◆ **What the task asks**:
Line by line, restate the listing below without any change.
Supplied information START
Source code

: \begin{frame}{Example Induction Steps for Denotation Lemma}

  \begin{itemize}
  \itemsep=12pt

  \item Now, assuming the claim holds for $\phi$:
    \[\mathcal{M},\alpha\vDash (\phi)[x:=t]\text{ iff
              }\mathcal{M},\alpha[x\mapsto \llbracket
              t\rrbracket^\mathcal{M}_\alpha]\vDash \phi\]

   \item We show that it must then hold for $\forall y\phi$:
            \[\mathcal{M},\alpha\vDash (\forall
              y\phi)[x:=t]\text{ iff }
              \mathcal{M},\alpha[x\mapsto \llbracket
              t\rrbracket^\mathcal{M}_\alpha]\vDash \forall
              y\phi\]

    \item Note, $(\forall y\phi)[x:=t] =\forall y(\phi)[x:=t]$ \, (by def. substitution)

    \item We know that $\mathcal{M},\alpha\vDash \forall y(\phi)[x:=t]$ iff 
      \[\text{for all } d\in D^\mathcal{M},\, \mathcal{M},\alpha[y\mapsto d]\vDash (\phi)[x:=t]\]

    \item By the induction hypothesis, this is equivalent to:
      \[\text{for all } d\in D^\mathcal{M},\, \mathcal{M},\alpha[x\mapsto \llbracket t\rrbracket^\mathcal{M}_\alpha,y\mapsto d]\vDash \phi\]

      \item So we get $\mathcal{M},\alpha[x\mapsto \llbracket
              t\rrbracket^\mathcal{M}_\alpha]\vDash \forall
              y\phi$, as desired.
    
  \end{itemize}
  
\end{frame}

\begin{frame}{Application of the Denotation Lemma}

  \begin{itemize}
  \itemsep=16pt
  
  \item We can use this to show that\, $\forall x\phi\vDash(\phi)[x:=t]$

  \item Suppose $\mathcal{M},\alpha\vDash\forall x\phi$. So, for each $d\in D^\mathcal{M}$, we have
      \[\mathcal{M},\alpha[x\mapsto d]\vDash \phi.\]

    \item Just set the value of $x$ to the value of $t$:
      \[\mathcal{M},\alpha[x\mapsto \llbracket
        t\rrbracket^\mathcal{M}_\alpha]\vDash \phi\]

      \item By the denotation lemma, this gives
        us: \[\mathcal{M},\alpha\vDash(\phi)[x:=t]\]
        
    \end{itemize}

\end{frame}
Supplied information END
◆ **Exercise solution**:
Source code

: \begin{frame}{Example Induction Steps for Denotation Lemma}

  \begin{itemize}
  \itemsep=12pt

  \item Now, assuming the claim holds for $\phi$:
    \[\mathcal{M},\alpha\vDash (\phi)[x:=t]\text{ iff
              }\mathcal{M},\alpha[x\mapsto \llbracket
              t\rrbracket^\mathcal{M}_\alpha]\vDash \phi\]

   \item We show that it must then hold for $\forall y\phi$:
            \[\mathcal{M},\alpha\vDash (\forall
              y\phi)[x:=t]\text{ iff }
              \mathcal{M},\alpha[x\mapsto \llbracket
              t\rrbracket^\mathcal{M}_\alpha]\vDash \forall
              y\phi\]

    \item Note, $(\forall y\phi)[x:=t] =\forall y(\phi)[x:=t]$ \, (by def. substitution)

    \item We know that $\mathcal{M},\alpha\vDash \forall y(\phi)[x:=t]$ iff 
      \[\text{for all } d\in D^\mathcal{M},\, \mathcal{M},\alpha[y\mapsto d]\vDash (\phi)[x:=t]\]

    \item By the induction hypothesis, this is equivalent to:
      \[\text{for all } d\in D^\mathcal{M},\, \mathcal{M},\alpha[x\mapsto \llbracket t\rrbracket^\mathcal{M}_\alpha,y\mapsto d]\vDash \phi\]

      \item So we get $\mathcal{M},\alpha[x\mapsto \llbracket
              t\rrbracket^\mathcal{M}_\alpha]\vDash \forall
              y\phi$, as desired.
    
  \end{itemize}
  
\end{frame}

\begin{frame}{Application of the Denotation Lemma}

  \begin{itemize}
  \itemsep=16pt
  
  \item We can use this to show that\, $\forall x\phi\vDash(\phi)[x:=t]$

  \item Suppose $\mathcal{M},\alpha\vDash\forall x\phi$. So, for each $d\in D^\mathcal{M}$, we have
      \[\mathcal{M},\alpha[x\mapsto d]\vDash \phi.\]

    \item Just set the value of $x$ to the value of $t$:
      \[\mathcal{M},\alpha[x\mapsto \llbracket
        t\rrbracket^\mathcal{M}_\alpha]\vDash \phi\]

      \item By the denotation lemma, this gives
        us: \[\mathcal{M},\alpha\vDash(\phi)[x:=t]\]
        
    \end{itemize}

\end{frame}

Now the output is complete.